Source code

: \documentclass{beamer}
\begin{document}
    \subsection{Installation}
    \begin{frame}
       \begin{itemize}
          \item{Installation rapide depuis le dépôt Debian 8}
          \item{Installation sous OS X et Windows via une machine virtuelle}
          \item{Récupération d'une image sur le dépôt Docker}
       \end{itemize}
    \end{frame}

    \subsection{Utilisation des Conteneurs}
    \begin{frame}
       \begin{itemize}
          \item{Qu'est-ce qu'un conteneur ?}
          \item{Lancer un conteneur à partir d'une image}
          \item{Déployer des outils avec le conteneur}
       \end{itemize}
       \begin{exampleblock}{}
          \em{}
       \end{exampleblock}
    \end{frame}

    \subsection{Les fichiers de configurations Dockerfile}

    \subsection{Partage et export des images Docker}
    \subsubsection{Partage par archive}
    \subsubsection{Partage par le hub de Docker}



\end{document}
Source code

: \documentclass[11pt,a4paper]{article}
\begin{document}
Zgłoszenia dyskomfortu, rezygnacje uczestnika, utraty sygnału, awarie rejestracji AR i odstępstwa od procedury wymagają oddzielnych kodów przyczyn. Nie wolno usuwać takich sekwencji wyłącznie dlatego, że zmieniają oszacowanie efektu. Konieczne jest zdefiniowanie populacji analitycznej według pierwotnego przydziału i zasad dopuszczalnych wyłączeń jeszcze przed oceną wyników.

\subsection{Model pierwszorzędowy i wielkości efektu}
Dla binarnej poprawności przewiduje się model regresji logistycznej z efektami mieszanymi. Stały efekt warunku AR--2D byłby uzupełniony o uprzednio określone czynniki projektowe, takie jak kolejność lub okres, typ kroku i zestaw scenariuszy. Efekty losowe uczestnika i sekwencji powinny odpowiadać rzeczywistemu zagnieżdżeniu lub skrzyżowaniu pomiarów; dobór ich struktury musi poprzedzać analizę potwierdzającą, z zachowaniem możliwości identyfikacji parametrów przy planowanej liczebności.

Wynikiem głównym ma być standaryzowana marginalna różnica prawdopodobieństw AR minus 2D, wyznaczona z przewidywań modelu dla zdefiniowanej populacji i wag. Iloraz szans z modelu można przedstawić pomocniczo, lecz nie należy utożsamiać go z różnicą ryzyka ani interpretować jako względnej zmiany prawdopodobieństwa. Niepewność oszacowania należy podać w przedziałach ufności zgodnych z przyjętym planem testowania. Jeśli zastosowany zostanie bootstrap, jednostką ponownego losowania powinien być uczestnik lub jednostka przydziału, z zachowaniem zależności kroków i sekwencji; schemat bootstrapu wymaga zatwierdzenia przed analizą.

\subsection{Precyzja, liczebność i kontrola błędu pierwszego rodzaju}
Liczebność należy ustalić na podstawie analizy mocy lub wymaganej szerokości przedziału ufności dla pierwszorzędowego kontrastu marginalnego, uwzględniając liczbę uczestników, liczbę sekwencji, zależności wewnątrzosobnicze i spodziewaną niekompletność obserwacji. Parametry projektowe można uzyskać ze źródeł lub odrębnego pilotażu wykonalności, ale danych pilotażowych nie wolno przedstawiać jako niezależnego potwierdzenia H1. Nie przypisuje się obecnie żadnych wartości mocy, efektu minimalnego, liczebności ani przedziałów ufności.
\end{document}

* **Exercise description**
What lines in the data include the string "subsubsection"? Copy each one.

* **Task response**
    \subsubsection{Partage par archive}
    \subsubsection{Partage par le hub de Docker}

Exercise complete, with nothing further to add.